1. On the Effect of Aleatoric and Epistemic Errors on the Learnability and Quality of NN-based Potential Energy Surfaces
- Author
-
Goswami, S., Käser, S., Bemish, R. J., and Meuwly, M.
- Subjects
Physics - Chemical Physics - Abstract
The effect of noise in the input data for learning potential energy surfaces (PESs) based on neural networks for chemical applications is assessed. Noise in energies and forces can result from aleatoric and epistemic errors in the quantum chemical reference calculations. Statistical (aleatoric) noise arises for example due to the need to set convergence thresholds in the self consistent field (SCF) iterations whereas systematic (epistemic) noise is due to, {\it inter alia}, particular choices of basis sets in the calculations. The two molecules considered here as proxies are H$_{2}$CO and HONO which are examples for single- and multi-reference problems, respectively, for geometries around the minimum energy structure.

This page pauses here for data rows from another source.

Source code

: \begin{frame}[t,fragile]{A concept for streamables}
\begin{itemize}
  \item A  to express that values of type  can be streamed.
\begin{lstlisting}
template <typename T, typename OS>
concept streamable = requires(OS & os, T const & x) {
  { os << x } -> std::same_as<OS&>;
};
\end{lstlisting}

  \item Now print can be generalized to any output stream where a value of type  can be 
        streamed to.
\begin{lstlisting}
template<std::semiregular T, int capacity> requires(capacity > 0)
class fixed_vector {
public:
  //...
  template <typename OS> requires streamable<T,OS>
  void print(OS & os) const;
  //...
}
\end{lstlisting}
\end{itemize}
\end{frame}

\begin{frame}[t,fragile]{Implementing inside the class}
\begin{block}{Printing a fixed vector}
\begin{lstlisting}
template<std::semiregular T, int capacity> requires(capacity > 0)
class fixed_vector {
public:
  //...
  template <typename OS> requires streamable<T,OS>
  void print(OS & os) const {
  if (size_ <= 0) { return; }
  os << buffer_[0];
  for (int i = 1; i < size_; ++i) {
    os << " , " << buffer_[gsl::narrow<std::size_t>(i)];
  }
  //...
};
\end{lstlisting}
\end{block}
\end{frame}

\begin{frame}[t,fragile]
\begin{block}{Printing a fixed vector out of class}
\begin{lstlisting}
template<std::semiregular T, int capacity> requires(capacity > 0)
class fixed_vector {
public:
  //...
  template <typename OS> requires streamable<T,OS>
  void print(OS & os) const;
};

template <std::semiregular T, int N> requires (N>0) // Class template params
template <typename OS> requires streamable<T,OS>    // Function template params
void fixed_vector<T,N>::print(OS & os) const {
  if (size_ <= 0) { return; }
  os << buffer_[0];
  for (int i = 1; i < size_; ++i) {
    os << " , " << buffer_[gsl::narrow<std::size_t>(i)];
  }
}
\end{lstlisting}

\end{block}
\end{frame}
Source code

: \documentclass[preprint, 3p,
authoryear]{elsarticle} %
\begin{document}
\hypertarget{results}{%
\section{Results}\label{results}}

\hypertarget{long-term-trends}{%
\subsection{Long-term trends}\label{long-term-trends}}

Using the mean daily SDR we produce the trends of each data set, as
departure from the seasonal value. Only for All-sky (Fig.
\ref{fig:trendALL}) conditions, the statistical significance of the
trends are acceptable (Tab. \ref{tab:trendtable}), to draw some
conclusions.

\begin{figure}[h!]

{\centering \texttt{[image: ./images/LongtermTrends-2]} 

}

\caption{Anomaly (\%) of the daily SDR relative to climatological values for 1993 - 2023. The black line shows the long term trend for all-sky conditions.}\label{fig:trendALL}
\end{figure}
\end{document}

For H$_2$CO it is found that adding noise to energies with magnitudes representative of single-point calculations does not deteriorate the quality of the final PESs whereas increasing the noise level commensurate with electronic structure calculations for more complicated, e.g. metal-containing, systems is expected to have a more notable effect. However, the effect of noise on the forces is more noticeable. On the other hand, for HONO which requires a multi-reference treatment, a clear correlation between model quality and the degree of multi-reference character as measured by the $T_1$ amplitude is found. It is concluded that for chemically "simple" cases the effect of aleatoric and epistemic noise is manageable without evident deterioration of the trained model - although the quality of the forces is important. However, considerably more care needs to be exercised for situations in which multi-reference effects are present.